**WHAT TO WORK ON:** Only one span of the listing below should come back. It runs from the line with "For the same stored" through the line with "The response file", and each of its lines must be reproduced exactly.

**SUPPLIED DATA:**

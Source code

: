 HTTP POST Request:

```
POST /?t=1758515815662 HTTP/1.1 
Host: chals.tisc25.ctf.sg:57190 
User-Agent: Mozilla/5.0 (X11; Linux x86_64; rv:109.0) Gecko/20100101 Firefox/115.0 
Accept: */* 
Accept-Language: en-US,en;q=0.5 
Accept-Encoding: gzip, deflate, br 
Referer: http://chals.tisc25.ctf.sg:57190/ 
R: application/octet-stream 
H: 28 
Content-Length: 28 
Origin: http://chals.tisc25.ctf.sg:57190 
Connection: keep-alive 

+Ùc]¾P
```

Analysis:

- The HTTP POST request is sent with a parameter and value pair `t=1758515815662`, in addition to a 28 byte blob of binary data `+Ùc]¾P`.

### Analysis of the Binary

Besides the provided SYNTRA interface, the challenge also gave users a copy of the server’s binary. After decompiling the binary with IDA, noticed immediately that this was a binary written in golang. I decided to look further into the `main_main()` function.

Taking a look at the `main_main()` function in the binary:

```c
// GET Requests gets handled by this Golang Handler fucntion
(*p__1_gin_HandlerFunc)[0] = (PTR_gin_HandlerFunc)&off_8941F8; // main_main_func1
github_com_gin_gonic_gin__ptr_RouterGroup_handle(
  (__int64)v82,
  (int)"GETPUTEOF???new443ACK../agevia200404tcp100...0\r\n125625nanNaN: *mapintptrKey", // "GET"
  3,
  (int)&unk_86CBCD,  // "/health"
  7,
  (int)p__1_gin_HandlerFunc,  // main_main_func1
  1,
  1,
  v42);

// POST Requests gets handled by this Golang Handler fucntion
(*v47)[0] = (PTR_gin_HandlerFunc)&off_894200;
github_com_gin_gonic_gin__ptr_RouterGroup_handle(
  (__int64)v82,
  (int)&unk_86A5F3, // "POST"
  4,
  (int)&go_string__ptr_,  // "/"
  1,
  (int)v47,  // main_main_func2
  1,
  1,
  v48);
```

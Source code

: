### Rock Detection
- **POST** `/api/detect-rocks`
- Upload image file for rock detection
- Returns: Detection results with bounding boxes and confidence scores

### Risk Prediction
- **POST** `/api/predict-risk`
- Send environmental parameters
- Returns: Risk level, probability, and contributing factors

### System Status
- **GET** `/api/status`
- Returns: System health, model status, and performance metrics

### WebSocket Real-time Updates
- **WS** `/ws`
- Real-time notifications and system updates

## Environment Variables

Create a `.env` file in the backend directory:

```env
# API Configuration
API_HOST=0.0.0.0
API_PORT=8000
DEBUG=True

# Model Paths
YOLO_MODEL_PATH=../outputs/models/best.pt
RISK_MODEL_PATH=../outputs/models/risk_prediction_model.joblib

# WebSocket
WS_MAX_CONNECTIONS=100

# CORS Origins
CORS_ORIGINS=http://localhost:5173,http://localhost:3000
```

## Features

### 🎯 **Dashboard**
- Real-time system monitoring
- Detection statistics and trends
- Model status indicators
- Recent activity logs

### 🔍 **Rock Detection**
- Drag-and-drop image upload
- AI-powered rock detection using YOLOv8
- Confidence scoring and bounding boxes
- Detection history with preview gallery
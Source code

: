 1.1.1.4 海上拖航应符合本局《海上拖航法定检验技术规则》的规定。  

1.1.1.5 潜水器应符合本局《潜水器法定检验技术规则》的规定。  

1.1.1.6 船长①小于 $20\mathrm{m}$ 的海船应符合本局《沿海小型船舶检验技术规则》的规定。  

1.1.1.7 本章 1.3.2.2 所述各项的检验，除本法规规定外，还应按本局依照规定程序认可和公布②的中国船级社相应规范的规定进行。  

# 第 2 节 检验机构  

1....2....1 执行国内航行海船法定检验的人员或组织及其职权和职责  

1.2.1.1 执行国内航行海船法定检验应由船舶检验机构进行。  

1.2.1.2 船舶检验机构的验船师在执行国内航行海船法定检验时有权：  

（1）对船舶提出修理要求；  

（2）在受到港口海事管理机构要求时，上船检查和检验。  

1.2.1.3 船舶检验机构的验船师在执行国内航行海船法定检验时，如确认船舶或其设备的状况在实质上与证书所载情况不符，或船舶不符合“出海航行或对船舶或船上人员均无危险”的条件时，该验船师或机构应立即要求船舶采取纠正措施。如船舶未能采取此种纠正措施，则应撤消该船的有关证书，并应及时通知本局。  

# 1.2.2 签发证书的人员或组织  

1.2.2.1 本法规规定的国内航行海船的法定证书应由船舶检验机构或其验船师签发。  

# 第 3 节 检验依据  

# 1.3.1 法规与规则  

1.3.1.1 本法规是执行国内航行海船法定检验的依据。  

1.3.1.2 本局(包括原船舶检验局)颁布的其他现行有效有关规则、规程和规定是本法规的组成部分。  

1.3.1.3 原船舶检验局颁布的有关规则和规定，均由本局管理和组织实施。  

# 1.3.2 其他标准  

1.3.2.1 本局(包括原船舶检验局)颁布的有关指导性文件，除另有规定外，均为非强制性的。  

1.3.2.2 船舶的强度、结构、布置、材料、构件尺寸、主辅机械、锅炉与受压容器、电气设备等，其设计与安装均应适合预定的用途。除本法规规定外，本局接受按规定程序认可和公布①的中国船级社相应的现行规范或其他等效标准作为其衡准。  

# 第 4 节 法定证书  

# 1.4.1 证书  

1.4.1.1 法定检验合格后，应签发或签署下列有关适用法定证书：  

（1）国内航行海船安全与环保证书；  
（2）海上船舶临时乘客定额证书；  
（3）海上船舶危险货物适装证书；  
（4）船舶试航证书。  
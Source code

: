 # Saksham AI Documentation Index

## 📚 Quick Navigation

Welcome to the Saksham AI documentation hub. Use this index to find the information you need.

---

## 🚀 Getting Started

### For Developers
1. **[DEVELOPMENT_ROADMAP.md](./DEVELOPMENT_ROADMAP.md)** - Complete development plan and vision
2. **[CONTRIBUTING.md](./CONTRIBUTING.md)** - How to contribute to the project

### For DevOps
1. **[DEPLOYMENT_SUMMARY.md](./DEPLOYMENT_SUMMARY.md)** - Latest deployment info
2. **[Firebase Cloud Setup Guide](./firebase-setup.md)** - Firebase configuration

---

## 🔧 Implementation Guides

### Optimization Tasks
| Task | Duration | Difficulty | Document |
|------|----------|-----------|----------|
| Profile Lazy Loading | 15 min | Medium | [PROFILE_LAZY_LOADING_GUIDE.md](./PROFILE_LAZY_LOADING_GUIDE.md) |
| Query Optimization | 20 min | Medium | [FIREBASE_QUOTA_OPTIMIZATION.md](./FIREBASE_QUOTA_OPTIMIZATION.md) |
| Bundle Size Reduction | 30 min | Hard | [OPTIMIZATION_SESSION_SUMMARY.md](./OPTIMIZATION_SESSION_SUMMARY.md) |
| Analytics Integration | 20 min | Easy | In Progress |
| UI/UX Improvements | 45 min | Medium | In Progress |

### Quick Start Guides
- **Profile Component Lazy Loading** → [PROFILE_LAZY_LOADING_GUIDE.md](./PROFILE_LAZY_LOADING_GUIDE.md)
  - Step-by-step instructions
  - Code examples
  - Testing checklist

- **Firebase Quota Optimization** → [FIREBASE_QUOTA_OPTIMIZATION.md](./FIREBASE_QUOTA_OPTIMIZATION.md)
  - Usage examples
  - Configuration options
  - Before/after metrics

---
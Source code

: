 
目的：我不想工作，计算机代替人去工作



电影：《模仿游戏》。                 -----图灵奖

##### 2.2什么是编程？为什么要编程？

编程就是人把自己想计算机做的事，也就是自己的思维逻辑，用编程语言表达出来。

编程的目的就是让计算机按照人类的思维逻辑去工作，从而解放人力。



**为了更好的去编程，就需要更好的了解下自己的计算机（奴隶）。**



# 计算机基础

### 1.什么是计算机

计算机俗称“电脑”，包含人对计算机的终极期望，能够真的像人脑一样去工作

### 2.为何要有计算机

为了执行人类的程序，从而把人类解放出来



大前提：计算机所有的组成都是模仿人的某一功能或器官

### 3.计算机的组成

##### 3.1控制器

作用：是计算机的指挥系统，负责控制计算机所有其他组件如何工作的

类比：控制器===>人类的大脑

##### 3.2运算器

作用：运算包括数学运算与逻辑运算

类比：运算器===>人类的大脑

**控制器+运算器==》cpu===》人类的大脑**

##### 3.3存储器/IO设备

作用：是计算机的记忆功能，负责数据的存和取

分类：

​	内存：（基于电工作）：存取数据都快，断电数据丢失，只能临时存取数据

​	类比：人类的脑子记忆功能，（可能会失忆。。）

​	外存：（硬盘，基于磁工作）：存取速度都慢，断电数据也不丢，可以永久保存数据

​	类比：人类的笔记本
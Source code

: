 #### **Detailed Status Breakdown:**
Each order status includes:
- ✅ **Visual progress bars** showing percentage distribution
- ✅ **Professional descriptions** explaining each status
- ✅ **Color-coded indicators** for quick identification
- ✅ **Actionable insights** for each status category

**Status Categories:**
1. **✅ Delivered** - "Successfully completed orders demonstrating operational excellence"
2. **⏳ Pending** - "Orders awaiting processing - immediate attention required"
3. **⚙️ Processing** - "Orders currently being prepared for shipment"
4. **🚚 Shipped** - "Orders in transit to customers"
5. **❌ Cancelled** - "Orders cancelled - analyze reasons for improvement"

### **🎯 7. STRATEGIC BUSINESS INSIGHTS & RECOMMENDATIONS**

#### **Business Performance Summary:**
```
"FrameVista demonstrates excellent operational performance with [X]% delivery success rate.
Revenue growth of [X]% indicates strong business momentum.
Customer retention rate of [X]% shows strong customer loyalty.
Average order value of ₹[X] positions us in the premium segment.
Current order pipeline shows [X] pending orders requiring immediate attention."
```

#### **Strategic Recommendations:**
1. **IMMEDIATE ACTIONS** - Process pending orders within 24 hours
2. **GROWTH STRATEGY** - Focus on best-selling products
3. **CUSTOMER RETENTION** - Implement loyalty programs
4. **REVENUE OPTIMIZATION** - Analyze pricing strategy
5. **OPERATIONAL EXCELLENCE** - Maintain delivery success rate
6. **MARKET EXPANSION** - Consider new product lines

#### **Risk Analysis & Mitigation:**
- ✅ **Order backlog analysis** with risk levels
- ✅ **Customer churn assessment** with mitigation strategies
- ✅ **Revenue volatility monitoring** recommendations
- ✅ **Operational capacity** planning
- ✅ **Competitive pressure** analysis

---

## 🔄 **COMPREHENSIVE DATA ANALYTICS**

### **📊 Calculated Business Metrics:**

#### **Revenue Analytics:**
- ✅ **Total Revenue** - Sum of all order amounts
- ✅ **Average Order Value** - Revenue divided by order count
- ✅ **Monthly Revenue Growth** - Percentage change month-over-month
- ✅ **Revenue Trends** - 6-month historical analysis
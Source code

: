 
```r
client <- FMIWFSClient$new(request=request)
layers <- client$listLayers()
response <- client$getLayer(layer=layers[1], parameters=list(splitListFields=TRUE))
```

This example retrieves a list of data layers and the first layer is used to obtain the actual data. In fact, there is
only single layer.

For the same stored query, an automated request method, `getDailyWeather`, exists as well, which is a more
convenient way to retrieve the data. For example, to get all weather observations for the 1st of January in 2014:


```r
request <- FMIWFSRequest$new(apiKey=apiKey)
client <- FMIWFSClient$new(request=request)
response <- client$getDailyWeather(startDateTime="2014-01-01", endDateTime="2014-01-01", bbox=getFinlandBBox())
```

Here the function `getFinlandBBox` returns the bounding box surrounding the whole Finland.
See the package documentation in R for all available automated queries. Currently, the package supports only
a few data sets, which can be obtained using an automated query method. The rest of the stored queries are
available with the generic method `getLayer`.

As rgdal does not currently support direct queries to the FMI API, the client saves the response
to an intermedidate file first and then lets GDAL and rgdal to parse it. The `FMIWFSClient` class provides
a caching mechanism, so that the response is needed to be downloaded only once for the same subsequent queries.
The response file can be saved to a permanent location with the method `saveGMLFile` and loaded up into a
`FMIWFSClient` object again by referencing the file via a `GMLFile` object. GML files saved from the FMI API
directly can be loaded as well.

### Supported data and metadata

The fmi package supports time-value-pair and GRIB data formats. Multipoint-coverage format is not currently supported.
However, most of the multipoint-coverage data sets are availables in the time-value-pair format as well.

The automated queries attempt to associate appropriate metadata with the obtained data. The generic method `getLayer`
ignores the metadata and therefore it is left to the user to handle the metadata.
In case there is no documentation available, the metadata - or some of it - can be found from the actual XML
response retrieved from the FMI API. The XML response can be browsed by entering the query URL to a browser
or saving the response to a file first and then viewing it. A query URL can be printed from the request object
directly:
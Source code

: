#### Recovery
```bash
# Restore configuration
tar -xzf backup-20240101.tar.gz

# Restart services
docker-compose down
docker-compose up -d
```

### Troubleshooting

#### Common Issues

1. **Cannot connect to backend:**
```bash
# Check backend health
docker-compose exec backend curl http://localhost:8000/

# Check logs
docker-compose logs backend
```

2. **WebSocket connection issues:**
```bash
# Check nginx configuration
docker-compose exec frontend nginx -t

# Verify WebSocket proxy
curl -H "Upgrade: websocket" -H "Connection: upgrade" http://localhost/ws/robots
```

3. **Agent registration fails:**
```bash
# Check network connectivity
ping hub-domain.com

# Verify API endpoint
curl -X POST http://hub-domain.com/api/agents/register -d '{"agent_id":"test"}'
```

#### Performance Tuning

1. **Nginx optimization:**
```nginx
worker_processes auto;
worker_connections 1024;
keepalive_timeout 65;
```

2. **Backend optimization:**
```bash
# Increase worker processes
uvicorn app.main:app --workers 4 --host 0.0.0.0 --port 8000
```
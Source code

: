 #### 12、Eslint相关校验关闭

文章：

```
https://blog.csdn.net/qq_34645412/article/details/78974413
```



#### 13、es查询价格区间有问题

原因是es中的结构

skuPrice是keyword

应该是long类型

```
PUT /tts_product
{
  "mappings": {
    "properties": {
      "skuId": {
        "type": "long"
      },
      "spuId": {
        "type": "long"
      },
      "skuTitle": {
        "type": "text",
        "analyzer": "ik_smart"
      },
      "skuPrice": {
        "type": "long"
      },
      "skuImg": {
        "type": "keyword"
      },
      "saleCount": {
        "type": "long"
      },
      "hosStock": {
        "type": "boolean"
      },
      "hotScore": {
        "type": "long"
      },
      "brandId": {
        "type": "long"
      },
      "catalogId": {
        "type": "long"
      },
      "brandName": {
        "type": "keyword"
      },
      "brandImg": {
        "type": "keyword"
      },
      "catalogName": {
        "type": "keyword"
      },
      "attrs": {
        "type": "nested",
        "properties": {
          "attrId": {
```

**RESPONSE BOX:**
For the same stored query, an automated request method, `getDailyWeather`, exists as well, which is a more
convenient way to retrieve the data. For example, to get all weather observations for the 1st of January in 2014:


```r
request <- FMIWFSRequest$new(apiKey=apiKey)
client <- FMIWFSClient$new(request=request)
response <- client$getDailyWeather(startDateTime="2014-01-01", endDateTime="2014-01-01", bbox=getFinlandBBox())
```

Here the function `getFinlandBBox` returns the bounding box surrounding the whole Finland.
See the package documentation in R for all available automated queries. Currently, the package supports only
a few data sets, which can be obtained using an automated query method. The rest of the stored queries are
available with the generic method `getLayer`.

As rgdal does not currently support direct queries to the FMI API, the client saves the response
to an intermedidate file first and then lets GDAL and rgdal to parse it. The `FMIWFSClient` class provides
a caching mechanism, so that the response is needed to be downloaded only once for the same subsequent queries.
The response file can be saved to a permanent location with the method `saveGMLFile` and loaded up into a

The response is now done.